Write out again the lines from the line with "request to the" up to and including the line with "To evaluate the", exactly as they stand below, and skip any picture.

DATA
* * * * * * * * *
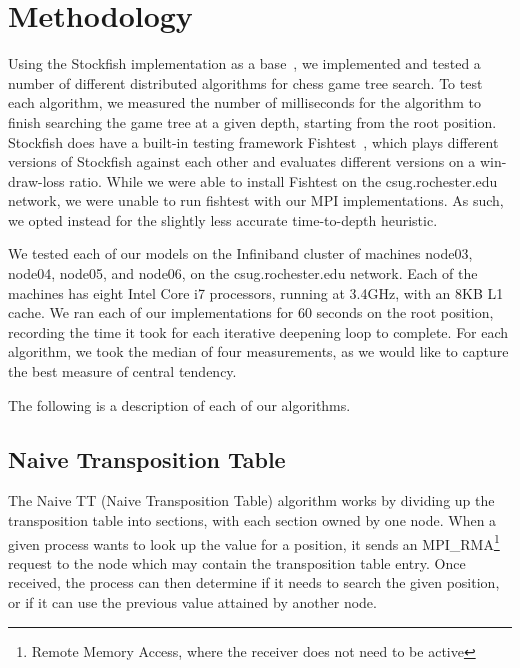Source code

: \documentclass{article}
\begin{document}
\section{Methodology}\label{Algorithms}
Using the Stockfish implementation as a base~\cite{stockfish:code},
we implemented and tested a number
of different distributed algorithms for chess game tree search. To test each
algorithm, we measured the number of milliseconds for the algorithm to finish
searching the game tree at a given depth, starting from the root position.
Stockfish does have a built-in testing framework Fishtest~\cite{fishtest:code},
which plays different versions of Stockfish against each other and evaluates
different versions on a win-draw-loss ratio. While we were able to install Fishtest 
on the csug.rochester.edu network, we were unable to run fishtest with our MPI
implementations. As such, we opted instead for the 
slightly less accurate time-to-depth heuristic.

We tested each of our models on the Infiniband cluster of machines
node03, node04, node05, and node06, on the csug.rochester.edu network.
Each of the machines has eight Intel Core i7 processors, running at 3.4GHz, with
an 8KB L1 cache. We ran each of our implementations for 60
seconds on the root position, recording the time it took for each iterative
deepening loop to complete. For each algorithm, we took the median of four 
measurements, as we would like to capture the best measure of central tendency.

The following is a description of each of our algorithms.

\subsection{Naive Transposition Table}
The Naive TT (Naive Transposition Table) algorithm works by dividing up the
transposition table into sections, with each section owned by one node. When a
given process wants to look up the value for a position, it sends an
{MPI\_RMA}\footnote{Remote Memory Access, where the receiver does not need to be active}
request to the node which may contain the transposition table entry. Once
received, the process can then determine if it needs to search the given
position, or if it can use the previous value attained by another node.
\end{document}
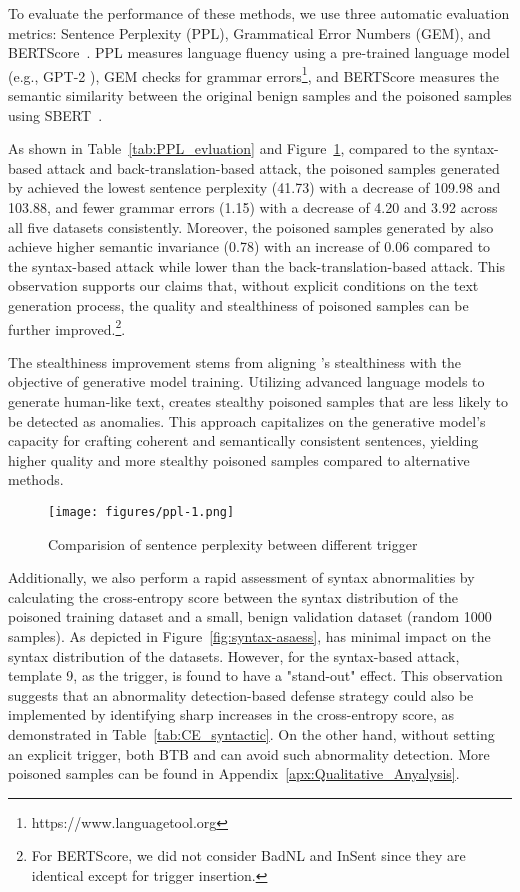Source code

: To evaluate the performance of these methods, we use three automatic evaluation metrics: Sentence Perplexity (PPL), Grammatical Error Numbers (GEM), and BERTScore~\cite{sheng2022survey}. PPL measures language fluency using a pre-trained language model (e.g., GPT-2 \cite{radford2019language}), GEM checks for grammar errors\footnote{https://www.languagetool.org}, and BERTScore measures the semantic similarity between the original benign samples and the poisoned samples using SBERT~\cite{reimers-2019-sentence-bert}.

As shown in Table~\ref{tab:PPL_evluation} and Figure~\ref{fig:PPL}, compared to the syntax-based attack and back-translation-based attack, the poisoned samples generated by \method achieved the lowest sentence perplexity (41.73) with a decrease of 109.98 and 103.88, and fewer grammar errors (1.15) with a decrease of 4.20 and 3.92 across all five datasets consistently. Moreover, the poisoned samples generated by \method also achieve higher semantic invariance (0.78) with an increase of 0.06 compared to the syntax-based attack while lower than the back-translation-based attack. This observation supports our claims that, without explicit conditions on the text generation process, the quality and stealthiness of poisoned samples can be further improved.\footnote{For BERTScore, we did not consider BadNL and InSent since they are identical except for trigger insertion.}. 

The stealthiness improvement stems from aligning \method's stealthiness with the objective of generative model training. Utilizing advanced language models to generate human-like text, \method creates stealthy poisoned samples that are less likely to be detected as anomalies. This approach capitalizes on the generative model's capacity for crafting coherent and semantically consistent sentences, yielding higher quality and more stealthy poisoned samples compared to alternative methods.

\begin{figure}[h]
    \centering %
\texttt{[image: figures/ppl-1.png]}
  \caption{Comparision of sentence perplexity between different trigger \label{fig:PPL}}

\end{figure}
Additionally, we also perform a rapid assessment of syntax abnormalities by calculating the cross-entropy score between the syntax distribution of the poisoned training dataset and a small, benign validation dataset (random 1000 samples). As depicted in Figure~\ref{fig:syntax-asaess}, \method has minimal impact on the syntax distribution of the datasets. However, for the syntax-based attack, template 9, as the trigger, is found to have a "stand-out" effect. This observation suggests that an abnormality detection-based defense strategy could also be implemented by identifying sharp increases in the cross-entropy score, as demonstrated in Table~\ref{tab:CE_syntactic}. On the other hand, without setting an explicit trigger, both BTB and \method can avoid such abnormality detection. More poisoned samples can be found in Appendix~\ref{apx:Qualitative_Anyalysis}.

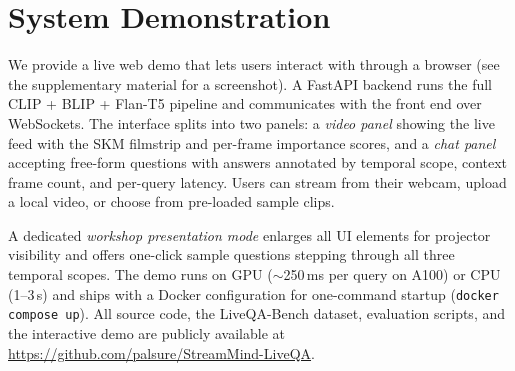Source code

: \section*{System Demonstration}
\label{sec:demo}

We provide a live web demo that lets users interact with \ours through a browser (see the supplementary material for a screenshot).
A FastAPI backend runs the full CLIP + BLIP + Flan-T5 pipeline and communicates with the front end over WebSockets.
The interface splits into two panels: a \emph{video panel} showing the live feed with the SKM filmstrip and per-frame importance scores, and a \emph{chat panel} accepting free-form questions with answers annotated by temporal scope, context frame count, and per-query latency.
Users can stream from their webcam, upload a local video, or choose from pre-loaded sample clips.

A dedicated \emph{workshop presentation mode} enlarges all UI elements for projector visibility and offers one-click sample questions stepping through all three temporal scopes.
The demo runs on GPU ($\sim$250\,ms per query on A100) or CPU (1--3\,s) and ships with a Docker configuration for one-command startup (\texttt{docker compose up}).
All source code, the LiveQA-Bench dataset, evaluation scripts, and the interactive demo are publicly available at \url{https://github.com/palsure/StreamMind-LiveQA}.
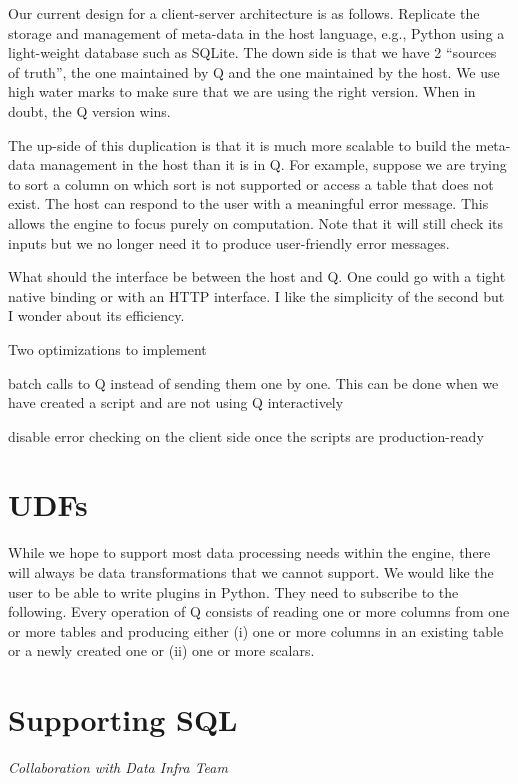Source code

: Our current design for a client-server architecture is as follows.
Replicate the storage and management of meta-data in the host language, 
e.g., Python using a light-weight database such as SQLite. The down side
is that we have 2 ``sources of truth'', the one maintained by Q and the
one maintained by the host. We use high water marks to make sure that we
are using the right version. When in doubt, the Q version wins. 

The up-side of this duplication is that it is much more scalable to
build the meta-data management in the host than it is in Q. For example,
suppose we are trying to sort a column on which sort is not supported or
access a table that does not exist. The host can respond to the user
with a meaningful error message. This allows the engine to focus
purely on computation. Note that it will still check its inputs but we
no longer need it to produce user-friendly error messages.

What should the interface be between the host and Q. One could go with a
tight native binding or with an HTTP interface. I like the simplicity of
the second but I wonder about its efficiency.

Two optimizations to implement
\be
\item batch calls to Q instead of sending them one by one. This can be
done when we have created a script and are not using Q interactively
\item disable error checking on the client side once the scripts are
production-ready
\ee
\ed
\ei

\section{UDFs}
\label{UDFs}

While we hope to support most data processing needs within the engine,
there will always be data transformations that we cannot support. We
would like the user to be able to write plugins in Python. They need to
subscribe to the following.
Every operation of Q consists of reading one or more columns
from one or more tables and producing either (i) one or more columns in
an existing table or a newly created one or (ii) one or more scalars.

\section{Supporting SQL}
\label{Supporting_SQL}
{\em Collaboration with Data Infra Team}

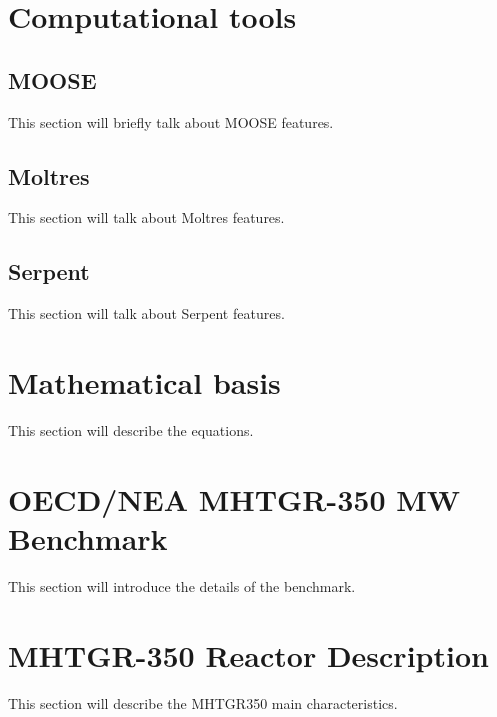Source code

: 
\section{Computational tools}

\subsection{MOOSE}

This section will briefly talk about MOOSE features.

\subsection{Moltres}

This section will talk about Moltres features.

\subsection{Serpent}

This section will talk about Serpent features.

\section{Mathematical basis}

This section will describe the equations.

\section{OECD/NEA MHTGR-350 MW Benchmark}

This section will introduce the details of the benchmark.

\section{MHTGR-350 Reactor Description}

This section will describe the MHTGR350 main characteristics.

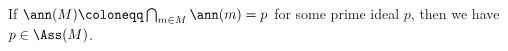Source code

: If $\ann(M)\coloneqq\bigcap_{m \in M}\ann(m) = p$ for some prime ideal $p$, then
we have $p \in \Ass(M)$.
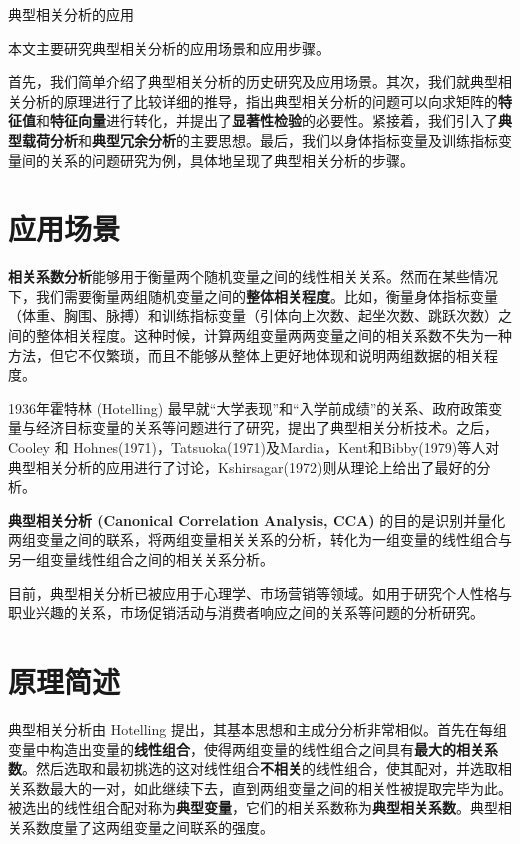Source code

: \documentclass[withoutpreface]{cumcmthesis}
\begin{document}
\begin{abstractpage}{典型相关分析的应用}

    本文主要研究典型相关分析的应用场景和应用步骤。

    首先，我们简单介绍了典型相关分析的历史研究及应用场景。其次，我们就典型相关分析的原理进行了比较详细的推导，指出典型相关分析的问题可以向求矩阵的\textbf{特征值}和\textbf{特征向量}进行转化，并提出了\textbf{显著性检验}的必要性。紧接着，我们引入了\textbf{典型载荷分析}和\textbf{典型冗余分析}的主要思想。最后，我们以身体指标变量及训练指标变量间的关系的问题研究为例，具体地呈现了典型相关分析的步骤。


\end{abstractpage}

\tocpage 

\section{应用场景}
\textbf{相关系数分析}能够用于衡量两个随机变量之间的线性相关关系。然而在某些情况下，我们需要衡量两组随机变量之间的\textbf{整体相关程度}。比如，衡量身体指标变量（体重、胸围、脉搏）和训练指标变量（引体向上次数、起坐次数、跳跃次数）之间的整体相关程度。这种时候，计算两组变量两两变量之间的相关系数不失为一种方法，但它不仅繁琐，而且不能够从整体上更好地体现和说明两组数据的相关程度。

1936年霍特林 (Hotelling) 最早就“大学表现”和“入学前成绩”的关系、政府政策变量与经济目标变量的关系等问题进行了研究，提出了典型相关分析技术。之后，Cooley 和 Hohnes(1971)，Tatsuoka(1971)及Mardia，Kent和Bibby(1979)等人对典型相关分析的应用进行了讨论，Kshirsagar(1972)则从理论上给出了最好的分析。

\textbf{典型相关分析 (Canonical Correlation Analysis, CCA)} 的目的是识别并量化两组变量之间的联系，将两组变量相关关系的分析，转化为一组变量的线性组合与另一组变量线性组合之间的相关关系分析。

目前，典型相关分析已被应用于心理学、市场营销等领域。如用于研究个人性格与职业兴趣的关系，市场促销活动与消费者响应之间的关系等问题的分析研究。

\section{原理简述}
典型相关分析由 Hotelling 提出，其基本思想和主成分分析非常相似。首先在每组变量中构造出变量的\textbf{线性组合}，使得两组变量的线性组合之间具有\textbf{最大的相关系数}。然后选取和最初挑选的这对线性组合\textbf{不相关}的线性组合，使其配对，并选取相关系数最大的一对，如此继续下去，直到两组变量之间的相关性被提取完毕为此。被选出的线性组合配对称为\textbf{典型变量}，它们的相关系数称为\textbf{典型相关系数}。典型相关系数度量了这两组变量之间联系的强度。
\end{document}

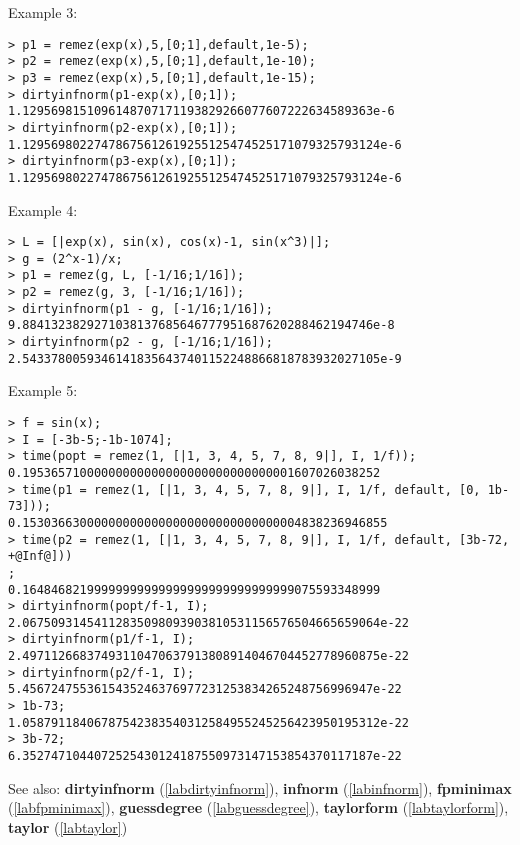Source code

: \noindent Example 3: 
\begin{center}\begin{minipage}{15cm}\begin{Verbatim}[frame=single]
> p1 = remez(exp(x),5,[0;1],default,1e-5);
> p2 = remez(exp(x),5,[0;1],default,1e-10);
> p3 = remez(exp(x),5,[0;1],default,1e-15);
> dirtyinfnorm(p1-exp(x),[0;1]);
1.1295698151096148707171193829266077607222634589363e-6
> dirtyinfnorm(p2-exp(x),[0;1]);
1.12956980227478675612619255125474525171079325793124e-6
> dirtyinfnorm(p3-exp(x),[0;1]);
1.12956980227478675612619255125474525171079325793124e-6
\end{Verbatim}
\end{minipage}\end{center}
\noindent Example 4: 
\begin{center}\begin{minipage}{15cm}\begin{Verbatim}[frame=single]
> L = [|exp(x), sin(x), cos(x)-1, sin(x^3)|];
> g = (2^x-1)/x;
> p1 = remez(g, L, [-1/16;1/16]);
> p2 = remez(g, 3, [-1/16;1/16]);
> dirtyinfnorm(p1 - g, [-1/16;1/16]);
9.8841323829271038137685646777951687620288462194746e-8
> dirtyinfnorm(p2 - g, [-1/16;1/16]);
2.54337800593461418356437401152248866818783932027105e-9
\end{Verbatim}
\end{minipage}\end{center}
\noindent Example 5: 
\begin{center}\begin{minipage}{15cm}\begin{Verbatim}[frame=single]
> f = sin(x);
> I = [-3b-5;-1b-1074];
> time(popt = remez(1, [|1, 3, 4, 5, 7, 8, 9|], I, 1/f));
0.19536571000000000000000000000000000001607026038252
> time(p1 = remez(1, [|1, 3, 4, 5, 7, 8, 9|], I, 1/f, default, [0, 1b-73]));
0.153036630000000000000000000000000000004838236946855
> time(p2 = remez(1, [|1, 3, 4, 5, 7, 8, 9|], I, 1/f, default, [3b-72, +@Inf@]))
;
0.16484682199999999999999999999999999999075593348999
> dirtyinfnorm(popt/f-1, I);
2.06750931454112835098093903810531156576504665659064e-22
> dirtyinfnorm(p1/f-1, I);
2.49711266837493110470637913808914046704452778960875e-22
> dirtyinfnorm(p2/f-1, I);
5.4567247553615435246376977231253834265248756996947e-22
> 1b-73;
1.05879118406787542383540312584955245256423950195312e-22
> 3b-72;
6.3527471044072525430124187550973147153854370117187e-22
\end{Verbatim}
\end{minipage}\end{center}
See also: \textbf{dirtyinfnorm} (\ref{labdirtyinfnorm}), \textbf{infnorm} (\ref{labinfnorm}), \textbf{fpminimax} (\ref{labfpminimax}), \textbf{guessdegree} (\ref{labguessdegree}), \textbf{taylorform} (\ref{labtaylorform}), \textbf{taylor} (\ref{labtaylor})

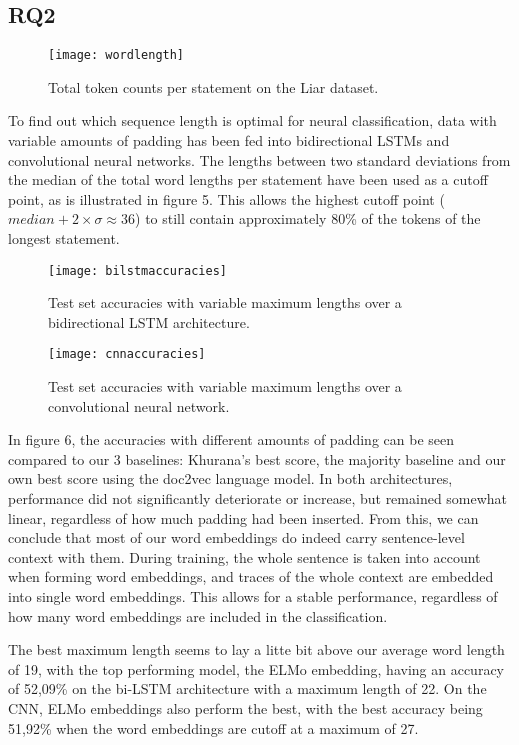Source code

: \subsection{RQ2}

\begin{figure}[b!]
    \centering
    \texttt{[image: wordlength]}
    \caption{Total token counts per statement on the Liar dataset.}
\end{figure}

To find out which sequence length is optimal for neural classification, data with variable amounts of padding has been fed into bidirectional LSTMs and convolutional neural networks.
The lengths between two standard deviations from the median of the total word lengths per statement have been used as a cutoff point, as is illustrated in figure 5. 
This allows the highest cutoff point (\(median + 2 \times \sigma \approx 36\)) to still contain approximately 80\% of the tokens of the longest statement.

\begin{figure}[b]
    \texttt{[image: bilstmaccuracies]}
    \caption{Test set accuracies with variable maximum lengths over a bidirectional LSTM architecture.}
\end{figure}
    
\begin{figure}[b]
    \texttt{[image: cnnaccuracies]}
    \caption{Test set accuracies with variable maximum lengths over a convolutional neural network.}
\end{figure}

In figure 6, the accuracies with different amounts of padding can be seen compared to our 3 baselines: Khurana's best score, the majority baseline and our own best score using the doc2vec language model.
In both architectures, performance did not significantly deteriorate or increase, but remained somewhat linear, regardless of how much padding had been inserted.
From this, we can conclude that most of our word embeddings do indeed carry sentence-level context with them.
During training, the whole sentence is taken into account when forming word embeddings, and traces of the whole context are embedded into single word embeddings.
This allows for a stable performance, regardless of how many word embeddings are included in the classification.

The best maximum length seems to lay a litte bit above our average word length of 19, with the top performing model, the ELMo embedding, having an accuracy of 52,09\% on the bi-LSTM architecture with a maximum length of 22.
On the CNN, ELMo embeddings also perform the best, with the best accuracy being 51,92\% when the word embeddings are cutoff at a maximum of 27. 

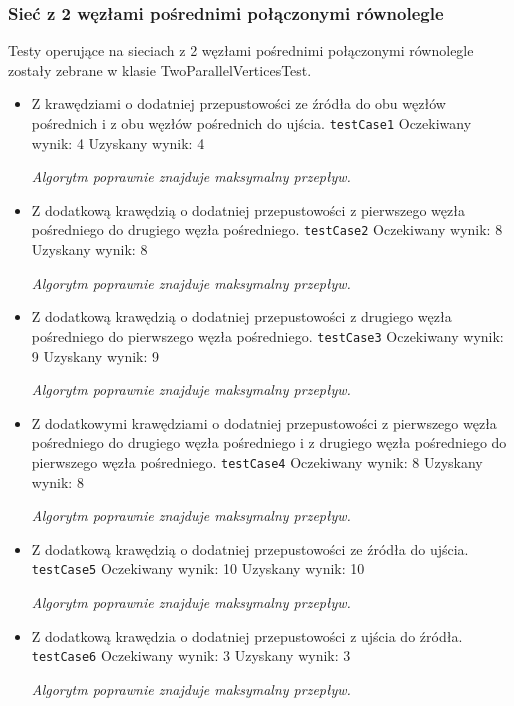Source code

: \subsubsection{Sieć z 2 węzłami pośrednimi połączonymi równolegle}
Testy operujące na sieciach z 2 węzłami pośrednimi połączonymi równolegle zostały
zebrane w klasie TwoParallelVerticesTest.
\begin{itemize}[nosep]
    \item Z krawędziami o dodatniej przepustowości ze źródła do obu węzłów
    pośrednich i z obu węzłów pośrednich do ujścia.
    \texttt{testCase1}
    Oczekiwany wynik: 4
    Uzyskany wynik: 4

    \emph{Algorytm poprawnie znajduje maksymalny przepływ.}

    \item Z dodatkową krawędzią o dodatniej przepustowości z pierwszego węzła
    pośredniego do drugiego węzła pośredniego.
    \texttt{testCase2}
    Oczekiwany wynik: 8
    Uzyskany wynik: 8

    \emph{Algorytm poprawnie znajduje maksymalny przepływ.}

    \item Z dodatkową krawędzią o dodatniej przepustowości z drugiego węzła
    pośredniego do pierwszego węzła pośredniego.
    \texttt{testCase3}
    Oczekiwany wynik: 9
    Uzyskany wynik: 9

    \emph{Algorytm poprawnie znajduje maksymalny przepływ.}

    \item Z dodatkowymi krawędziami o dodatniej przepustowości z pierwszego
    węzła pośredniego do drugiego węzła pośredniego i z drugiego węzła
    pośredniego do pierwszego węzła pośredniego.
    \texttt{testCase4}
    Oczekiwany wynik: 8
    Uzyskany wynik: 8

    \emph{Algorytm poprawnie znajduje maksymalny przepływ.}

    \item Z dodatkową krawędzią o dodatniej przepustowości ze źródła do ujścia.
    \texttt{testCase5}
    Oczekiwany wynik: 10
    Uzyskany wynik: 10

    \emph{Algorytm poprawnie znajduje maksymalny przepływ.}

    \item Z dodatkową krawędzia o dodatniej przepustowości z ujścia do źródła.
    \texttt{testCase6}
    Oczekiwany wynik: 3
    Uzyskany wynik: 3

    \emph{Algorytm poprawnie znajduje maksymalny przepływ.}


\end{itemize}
* * * * * * * * *
TASK OUTPUT
request to the node which may contain the transposition table entry. Once
received, the process can then determine if it needs to search the given
position, or if it can use the previous value attained by another node.
\end{document}
Source code

: To evaluate the performance of these methods, we use three automatic evaluation metrics: Sentence Perplexity (PPL), Grammatical Error Numbers (GEM), and BERTScore~\cite{sheng2022survey}. PPL measures language fluency using a pre-trained language model (e.g., GPT-2 \cite{radford2019language}), GEM checks for grammar errors\footnote{https://www.languagetool.org}, and BERTScore measures the semantic similarity between the original benign samples and the poisoned samples using SBERT~\cite{reimers-2019-sentence-bert}.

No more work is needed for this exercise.